Copy every line of the following data that includes the string "Nabellen".
__________
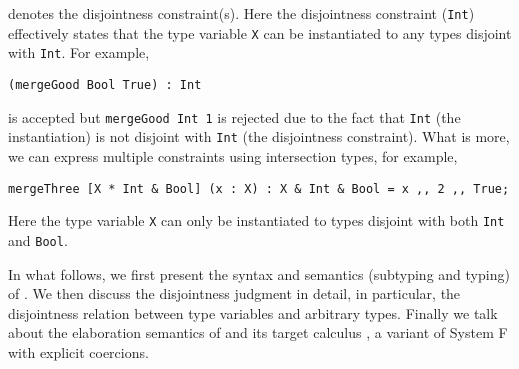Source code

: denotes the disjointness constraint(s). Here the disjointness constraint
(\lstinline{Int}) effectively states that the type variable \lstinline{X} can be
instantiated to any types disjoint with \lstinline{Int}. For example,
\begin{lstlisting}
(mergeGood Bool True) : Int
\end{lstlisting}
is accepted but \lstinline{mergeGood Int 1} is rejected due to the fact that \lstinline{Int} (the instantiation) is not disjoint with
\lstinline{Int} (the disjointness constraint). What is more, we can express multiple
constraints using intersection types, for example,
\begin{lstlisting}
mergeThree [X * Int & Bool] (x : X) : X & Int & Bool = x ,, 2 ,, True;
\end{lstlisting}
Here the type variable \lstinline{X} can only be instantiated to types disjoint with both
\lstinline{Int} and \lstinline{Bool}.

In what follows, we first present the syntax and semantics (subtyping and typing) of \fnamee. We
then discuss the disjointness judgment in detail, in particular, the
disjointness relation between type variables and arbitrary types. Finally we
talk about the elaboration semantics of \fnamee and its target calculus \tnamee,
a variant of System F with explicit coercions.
__________
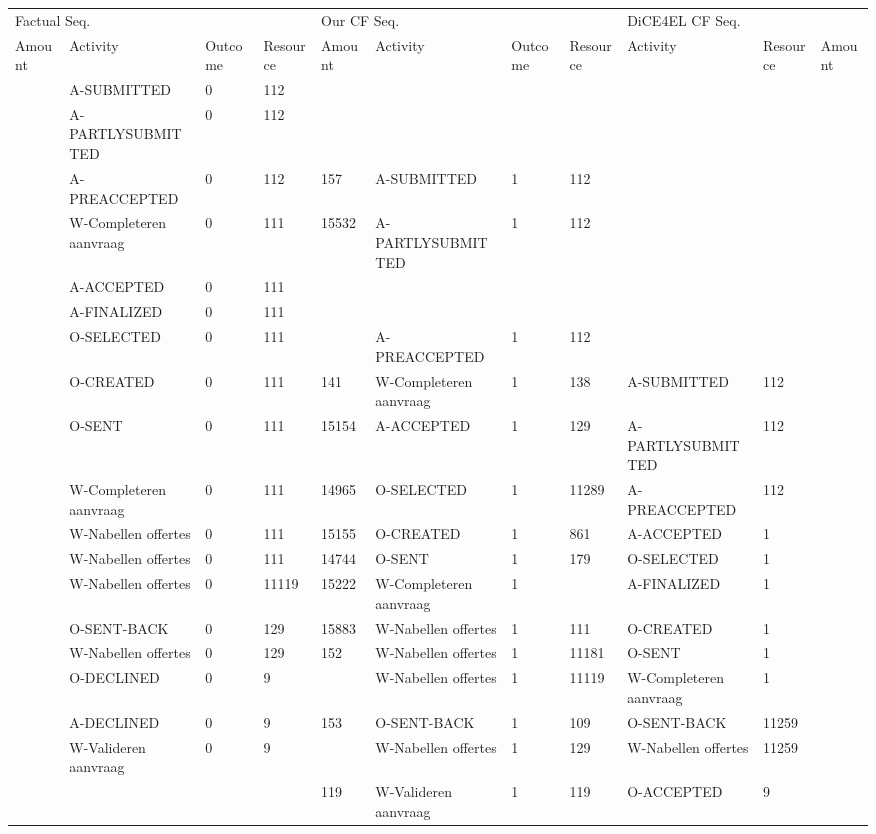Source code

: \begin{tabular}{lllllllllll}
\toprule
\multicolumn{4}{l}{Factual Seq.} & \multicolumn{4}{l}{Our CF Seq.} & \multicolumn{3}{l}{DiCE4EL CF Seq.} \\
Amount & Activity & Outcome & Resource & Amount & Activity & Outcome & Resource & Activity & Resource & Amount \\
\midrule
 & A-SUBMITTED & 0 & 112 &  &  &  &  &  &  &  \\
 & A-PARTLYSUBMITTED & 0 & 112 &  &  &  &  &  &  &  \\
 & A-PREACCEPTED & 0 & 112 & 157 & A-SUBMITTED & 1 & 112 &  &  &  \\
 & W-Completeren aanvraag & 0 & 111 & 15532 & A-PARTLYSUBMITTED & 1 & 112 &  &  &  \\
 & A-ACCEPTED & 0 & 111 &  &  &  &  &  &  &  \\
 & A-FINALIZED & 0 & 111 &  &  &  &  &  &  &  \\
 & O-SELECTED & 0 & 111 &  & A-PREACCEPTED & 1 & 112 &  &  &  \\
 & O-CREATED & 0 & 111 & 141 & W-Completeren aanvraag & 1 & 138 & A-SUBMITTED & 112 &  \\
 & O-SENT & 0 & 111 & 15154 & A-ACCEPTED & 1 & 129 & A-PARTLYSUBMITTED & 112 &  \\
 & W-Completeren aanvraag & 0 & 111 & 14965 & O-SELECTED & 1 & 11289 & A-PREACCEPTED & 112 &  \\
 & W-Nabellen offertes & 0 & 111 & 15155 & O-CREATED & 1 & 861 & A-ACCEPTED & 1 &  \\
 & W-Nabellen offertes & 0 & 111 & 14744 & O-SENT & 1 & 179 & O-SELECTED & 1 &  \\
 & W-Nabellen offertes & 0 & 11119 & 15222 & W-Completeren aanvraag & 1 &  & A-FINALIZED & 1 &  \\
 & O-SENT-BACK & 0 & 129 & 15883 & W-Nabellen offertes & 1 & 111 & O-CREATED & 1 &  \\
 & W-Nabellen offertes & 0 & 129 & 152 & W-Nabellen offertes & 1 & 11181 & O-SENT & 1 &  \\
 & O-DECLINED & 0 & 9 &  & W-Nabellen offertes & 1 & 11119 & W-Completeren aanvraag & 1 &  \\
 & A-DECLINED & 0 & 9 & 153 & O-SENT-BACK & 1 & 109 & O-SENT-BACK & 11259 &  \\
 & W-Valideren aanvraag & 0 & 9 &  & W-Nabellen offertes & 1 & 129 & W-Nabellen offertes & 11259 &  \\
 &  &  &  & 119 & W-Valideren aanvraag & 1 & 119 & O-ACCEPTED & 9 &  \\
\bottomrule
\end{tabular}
__________
:: Solution for this problem ::
 & W-Nabellen offertes & 0 & 111 & 15155 & O-CREATED & 1 & 861 & A-ACCEPTED & 1 &  \\
 & W-Nabellen offertes & 0 & 111 & 14744 & O-SENT & 1 & 179 & O-SELECTED & 1 &  \\
 & W-Nabellen offertes & 0 & 11119 & 15222 & W-Completeren aanvraag & 1 &  & A-FINALIZED & 1 &  \\
 & O-SENT-BACK & 0 & 129 & 15883 & W-Nabellen offertes & 1 & 111 & O-CREATED & 1 &  \\
 & W-Nabellen offertes & 0 & 129 & 152 & W-Nabellen offertes & 1 & 11181 & O-SENT & 1 &  \\
 & O-DECLINED & 0 & 9 &  & W-Nabellen offertes & 1 & 11119 & W-Completeren aanvraag & 1 &  \\
 & W-Valideren aanvraag & 0 & 9 &  & W-Nabellen offertes & 1 & 129 & W-Nabellen offertes & 11259 &  \\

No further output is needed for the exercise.